## WHAT YOU NEED TO DO
Return every line of the data below that includes the string "service".

==============================

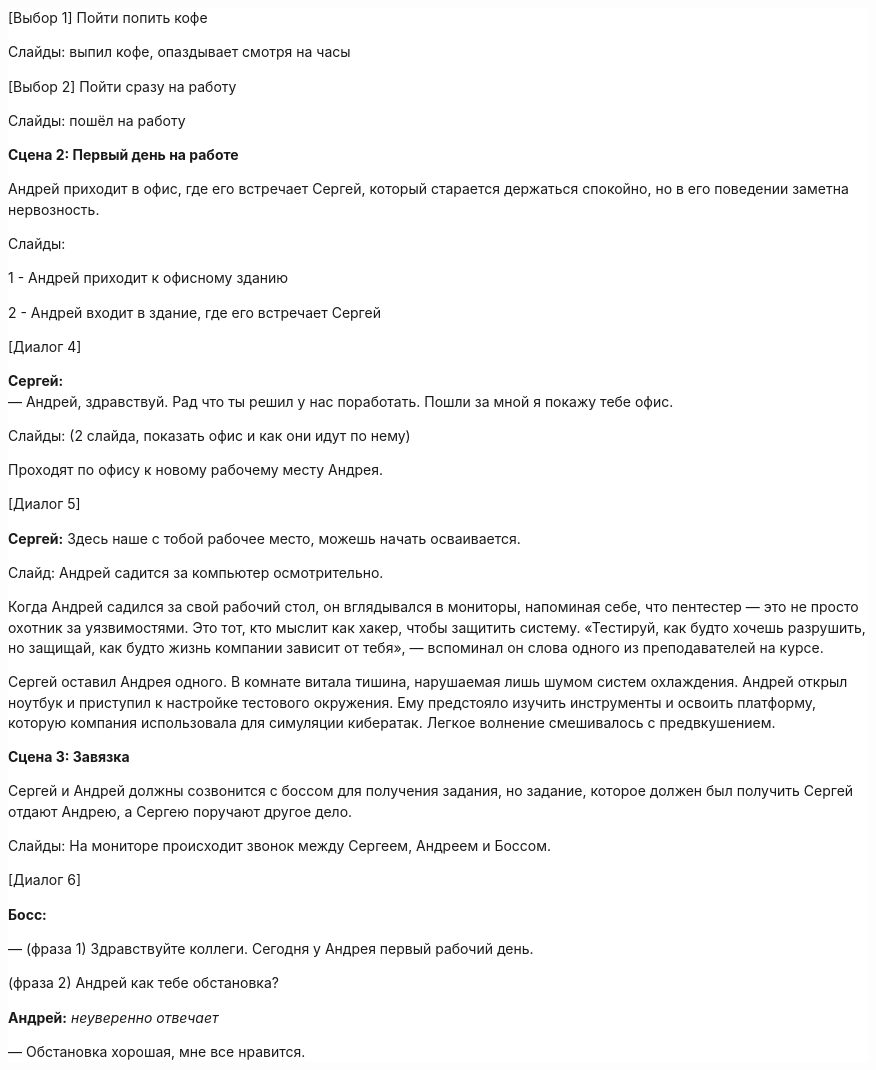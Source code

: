 \[Выбор 1\] Пойти попить кофе

Слайды: выпил кофе, опаздывает смотря на часы

\[Выбор 2\] Пойти сразу на работу

Слайды: пошёл на работу

**Сцена 2: Первый день на работе**

Андрей приходит в офис, где его встречает Сергей, который старается держаться спокойно, но в его поведении заметна нервозность.

Слайды:

1 - Андрей приходит к офисному зданию

2 - Андрей входит в здание, где его встречает Сергей

\[Диалог 4\]

**Сергей:**  
— Андрей, здравствуй. Рад что ты решил у нас поработать. Пошли за мной я покажу тебе офис.

Слайды: (2 слайда, показать офис и как они идут по нему)

Проходят по офису к новому рабочему месту Андрея.

\[Диалог 5\]

**Сергей:** Здесь наше с тобой рабочее место, можешь начать осваивается.

Слайд: Андрей садится за компьютер осмотрительно.

Когда Андрей садился за свой рабочий стол, он вглядывался в мониторы, напоминая себе, что пентестер — это не просто охотник за уязвимостями. Это тот, кто мыслит как хакер, чтобы защитить систему. «Тестируй, как будто хочешь разрушить, но защищай, как будто жизнь компании зависит от тебя», — вспоминал он слова одного из преподавателей на курсе.

Сергей оставил Андрея одного. В комнате витала тишина, нарушаемая лишь шумом систем охлаждения. Андрей открыл ноутбук и приступил к настройке тестового окружения. Ему предстояло изучить инструменты и освоить платформу, которую компания использовала для симуляции кибератак. Легкое волнение смешивалось с предвкушением.

**Сцена 3: Завязка**

Сергей и Андрей должны созвонится с боссом для получения задания, но задание, которое должен был получить Сергей отдают Андрею, а Сергею поручают другое дело.

Слайды: На мониторе происходит звонок между Сергеем, Андреем и Боссом.

\[Диалог 6\]

**Босс:**

— (фраза 1) Здравствуйте коллеги. Сегодня у Андрея первый рабочий день.

(фраза 2) Андрей как тебе обстановка?

**Андрей:** _неуверенно отвечает_

— Обстановка хорошая, мне все нравится.
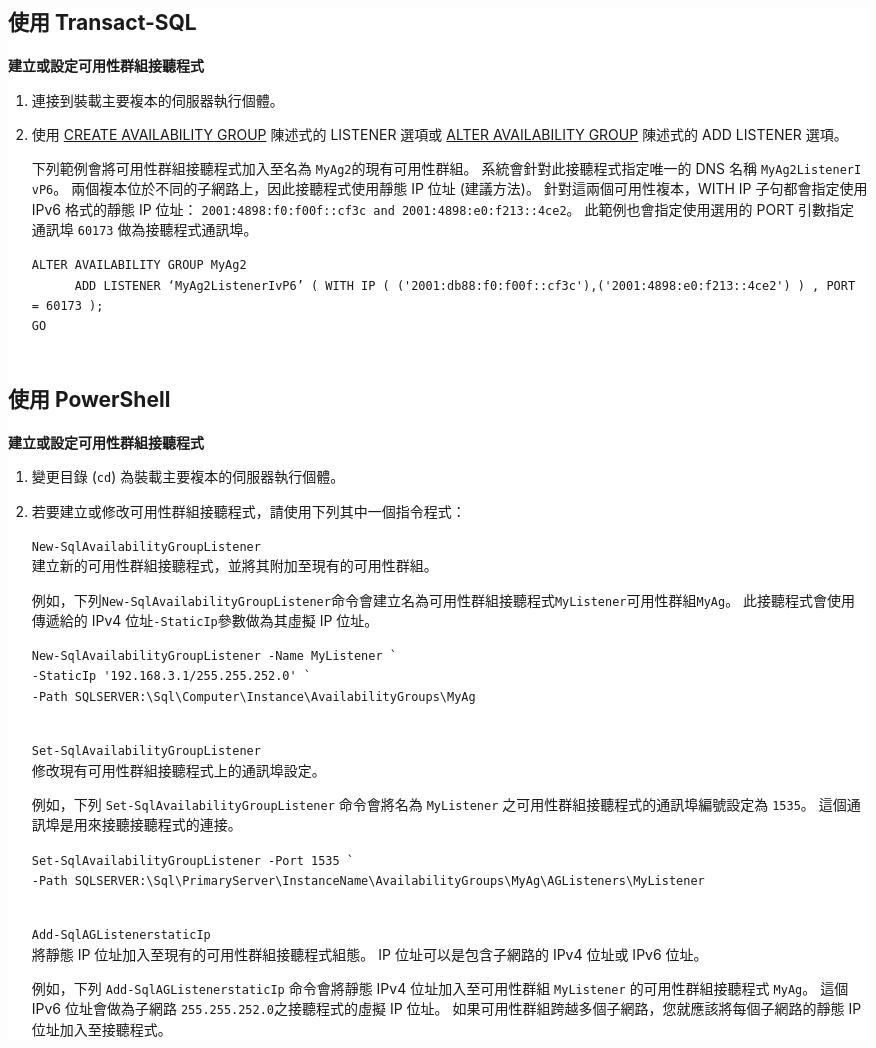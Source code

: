 ##  <a name="TsqlProcedure"></a> 使用 Transact-SQL  
 **建立或設定可用性群組接聽程式**  
  
1.  連接到裝載主要複本的伺服器執行個體。  
  
2.  使用 [CREATE AVAILABILITY GROUP](/sql/t-sql/statements/create-availability-group-transact-sql) 陳述式的 LISTENER 選項或 [ALTER AVAILABILITY GROUP](/sql/t-sql/statements/alter-availability-group-transact-sql) 陳述式的 ADD LISTENER 選項。  
  
     下列範例會將可用性群組接聽程式加入至名為 `MyAg2`的現有可用性群組。 系統會針對此接聽程式指定唯一的 DNS 名稱 `MyAg2ListenerIvP6`。 兩個複本位於不同的子網路上，因此接聽程式使用靜態 IP 位址 (建議方法)。 針對這兩個可用性複本，WITH IP 子句都會指定使用 IPv6 格式的靜態 IP 位址： `2001:4898:f0:f00f::cf3c and 2001:4898:e0:f213::4ce2`。 此範例也會指定使用選用的 PORT 引數指定通訊埠 `60173` 做為接聽程式通訊埠。  
  
    ```  
    ALTER AVAILABILITY GROUP MyAg2   
          ADD LISTENER ‘MyAg2ListenerIvP6’ ( WITH IP ( ('2001:db88:f0:f00f::cf3c'),('2001:4898:e0:f213::4ce2') ) , PORT = 60173 );   
    GO  
  
    ```  
  
##  <a name="PowerShellProcedure"></a> 使用 PowerShell  
 **建立或設定可用性群組接聽程式**  
  
1.  變更目錄 (`cd`) 為裝載主要複本的伺服器執行個體。  
  
2.  若要建立或修改可用性群組接聽程式，請使用下列其中一個指令程式：  
  
     `New-SqlAvailabilityGroupListener`  
     建立新的可用性群組接聽程式，並將其附加至現有的可用性群組。  
  
     例如，下列`New-SqlAvailabilityGroupListener`命令會建立名為可用性群組接聽程式`MyListener`可用性群組`MyAg`。 此接聽程式會使用傳遞給的 IPv4 位址`-StaticIp`參數做為其虛擬 IP 位址。  
  
    ```  
    New-SqlAvailabilityGroupListener -Name MyListener `   
    -StaticIp '192.168.3.1/255.255.252.0' `   
    -Path SQLSERVER:\Sql\Computer\Instance\AvailabilityGroups\MyAg  
  
    ```  
  
     `Set-SqlAvailabilityGroupListener`  
     修改現有可用性群組接聽程式上的通訊埠設定。  
  
     例如，下列 `Set-SqlAvailabilityGroupListener` 命令會將名為 `MyListener` 之可用性群組接聽程式的通訊埠編號設定為 `1535`。 這個通訊埠是用來接聽接聽程式的連接。  
  
    ```  
    Set-SqlAvailabilityGroupListener -Port 1535 `   
    -Path SQLSERVER:\Sql\PrimaryServer\InstanceName\AvailabilityGroups\MyAg\AGListeners\MyListener  
  
    ```  
  
     `Add-SqlAGListenerstaticIp`  
     將靜態 IP 位址加入至現有的可用性群組接聽程式組態。 IP 位址可以是包含子網路的 IPv4 位址或 IPv6 位址。  
  
     例如，下列 `Add-SqlAGListenerstaticIp` 命令會將靜態 IPv4 位址加入至可用性群組 `MyListener` 的可用性群組接聽程式 `MyAg`。 這個 IPv6 位址會做為子網路 `255.255.252.0`之接聽程式的虛擬 IP 位址。 如果可用性群組跨越多個子網路，您就應該將每個子網路的靜態 IP 位址加入至接聽程式。  
  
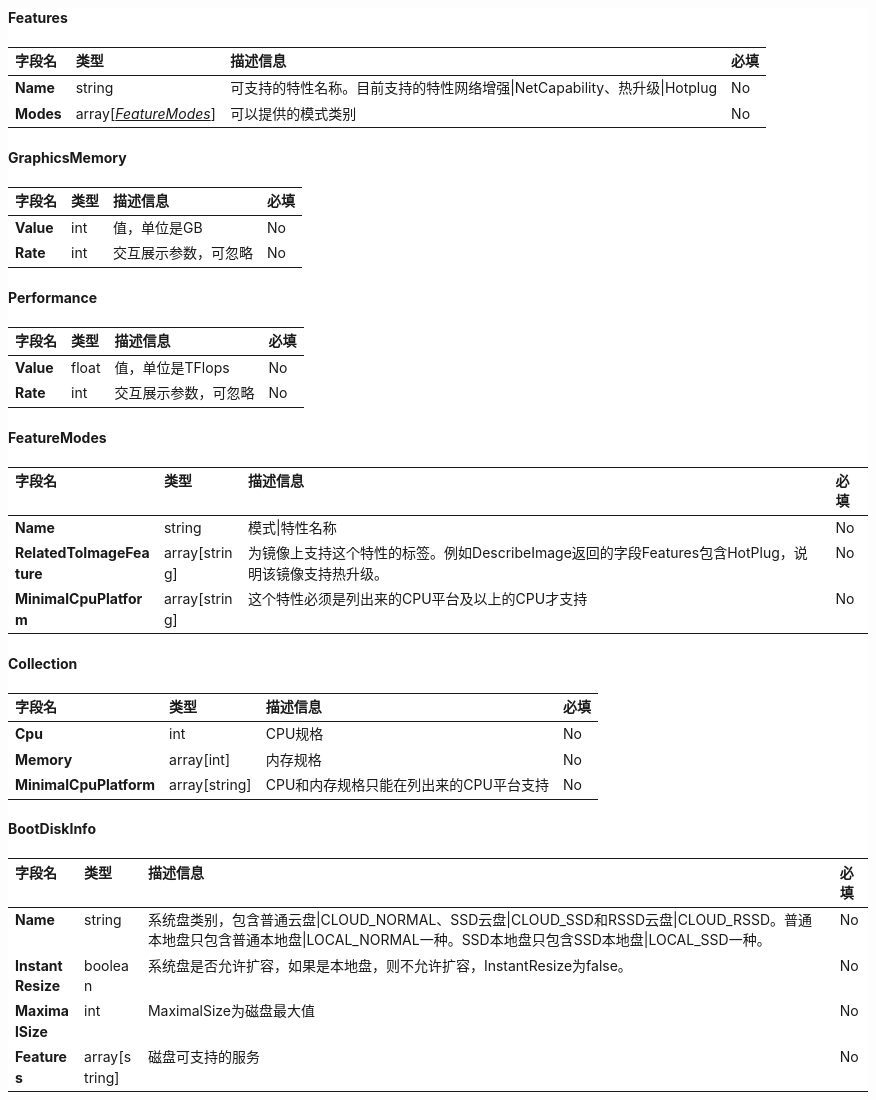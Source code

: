 #### Features

| 字段名 | 类型 | 描述信息 | 必填 |
|:---|:---|:---|:---|
| **Name** | string | 可支持的特性名称。目前支持的特性网络增强\|NetCapability、热升级\|Hotplug |No|
| **Modes** | array[[*FeatureModes*](#FeatureModes)] | 可以提供的模式类别 |No|

#### GraphicsMemory

| 字段名 | 类型 | 描述信息 | 必填 |
|:---|:---|:---|:---|
| **Value** | int | 值，单位是GB |No|
| **Rate** | int | 交互展示参数，可忽略 |No|

#### Performance

| 字段名 | 类型 | 描述信息 | 必填 |
|:---|:---|:---|:---|
| **Value** | float | 值，单位是TFlops |No|
| **Rate** | int | 交互展示参数，可忽略 |No|

#### FeatureModes

| 字段名 | 类型 | 描述信息 | 必填 |
|:---|:---|:---|:---|
| **Name** | string | 模式\|特性名称 |No|
| **RelatedToImageFeature** | array[string] | 为镜像上支持这个特性的标签。例如DescribeImage返回的字段Features包含HotPlug，说明该镜像支持热升级。 |No|
| **MinimalCpuPlatform** | array[string] | 这个特性必须是列出来的CPU平台及以上的CPU才支持 |No|

#### Collection

| 字段名 | 类型 | 描述信息 | 必填 |
|:---|:---|:---|:---|
| **Cpu** | int | CPU规格 |No|
| **Memory** | array[int] | 内存规格 |No|
| **MinimalCpuPlatform** | array[string] | CPU和内存规格只能在列出来的CPU平台支持 |No|

#### BootDiskInfo

| 字段名 | 类型 | 描述信息 | 必填 |
|:---|:---|:---|:---|
| **Name** | string | 系统盘类别，包含普通云盘\|CLOUD_NORMAL、SSD云盘\|CLOUD_SSD和RSSD云盘\|CLOUD_RSSD。普通本地盘只包含普通本地盘\|LOCAL_NORMAL一种。SSD本地盘只包含SSD本地盘\|LOCAL_SSD一种。 |No|
| **InstantResize** | boolean | 系统盘是否允许扩容，如果是本地盘，则不允许扩容，InstantResize为false。 |No|
| **MaximalSize** | int | MaximalSize为磁盘最大值 |No|
| **Features** | array[string] | 磁盘可支持的服务 |No|
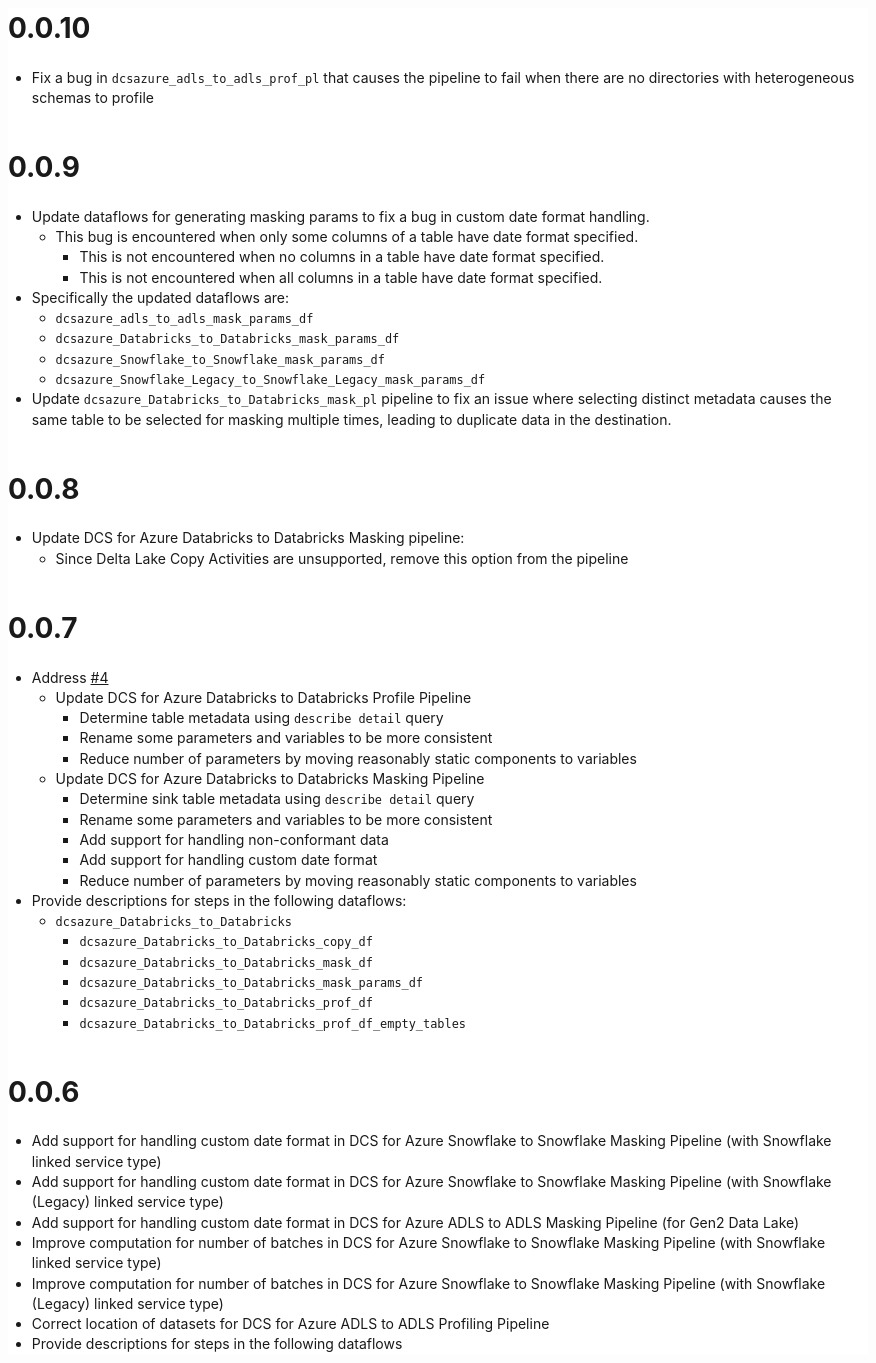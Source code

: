 # 0.0.10
* Fix a bug in `dcsazure_adls_to_adls_prof_pl` that causes the pipeline to fail when there are no directories with
  heterogeneous schemas to profile

# 0.0.9
* Update dataflows for generating masking params to fix a bug in custom date format handling.
  * This bug is encountered when only some columns of a table have date format specified.
    * This is not encountered when no columns in a table have date format specified.
    * This is not encountered when all columns in a table have date format specified.
* Specifically the updated dataflows are:
  * `dcsazure_adls_to_adls_mask_params_df`
  * `dcsazure_Databricks_to_Databricks_mask_params_df`
  * `dcsazure_Snowflake_to_Snowflake_mask_params_df`
  * `dcsazure_Snowflake_Legacy_to_Snowflake_Legacy_mask_params_df`
* Update `dcsazure_Databricks_to_Databricks_mask_pl` pipeline to fix an issue where selecting distinct metadata causes
  the same table to be selected for masking multiple times, leading to duplicate data in the destination.

# 0.0.8
* Update DCS for Azure Databricks to Databricks Masking pipeline:
  * Since Delta Lake Copy Activities are unsupported, remove this option from the pipeline

# 0.0.7
* Address [#4](https://github.com/delphix/dcs-for-azure-templates/issues/4)
  * Update DCS for Azure Databricks to Databricks Profile Pipeline
    * Determine table metadata using `describe detail` query
    * Rename some parameters and variables to be more consistent
    * Reduce number of parameters by moving reasonably static components to variables
  * Update DCS for Azure Databricks to Databricks Masking Pipeline
    * Determine sink table metadata using `describe detail` query
    * Rename some parameters and variables to be more consistent
    * Add support for handling non-conformant data
    * Add support for handling custom date format
    * Reduce number of parameters by moving reasonably static components to variables
* Provide descriptions for steps in the following dataflows:
  * `dcsazure_Databricks_to_Databricks`
    * `dcsazure_Databricks_to_Databricks_copy_df`
    * `dcsazure_Databricks_to_Databricks_mask_df`
    * `dcsazure_Databricks_to_Databricks_mask_params_df`
    * `dcsazure_Databricks_to_Databricks_prof_df`
    * `dcsazure_Databricks_to_Databricks_prof_df_empty_tables`

# 0.0.6
* Add support for handling custom date format in DCS for Azure Snowflake to Snowflake Masking Pipeline (with Snowflake linked service type)
* Add support for handling custom date format in DCS for Azure Snowflake to Snowflake Masking Pipeline (with Snowflake (Legacy) linked service type)
* Add support for handling custom date format in DCS for Azure ADLS to ADLS Masking Pipeline (for Gen2 Data Lake)
* Improve computation for number of batches in DCS for Azure Snowflake to Snowflake Masking Pipeline (with Snowflake linked service type)
* Improve computation for number of batches in DCS for Azure Snowflake to Snowflake Masking Pipeline (with Snowflake (Legacy) linked service type)
* Correct location of datasets for DCS for Azure ADLS to ADLS Profiling Pipeline
* Provide descriptions for steps in the following dataflows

==============================

## THE COMPLETED TASK
* Add support for handling custom date format in DCS for Azure Snowflake to Snowflake Masking Pipeline (with Snowflake linked service type)
* Add support for handling custom date format in DCS for Azure Snowflake to Snowflake Masking Pipeline (with Snowflake (Legacy) linked service type)
* Improve computation for number of batches in DCS for Azure Snowflake to Snowflake Masking Pipeline (with Snowflake linked service type)
* Improve computation for number of batches in DCS for Azure Snowflake to Snowflake Masking Pipeline (with Snowflake (Legacy) linked service type)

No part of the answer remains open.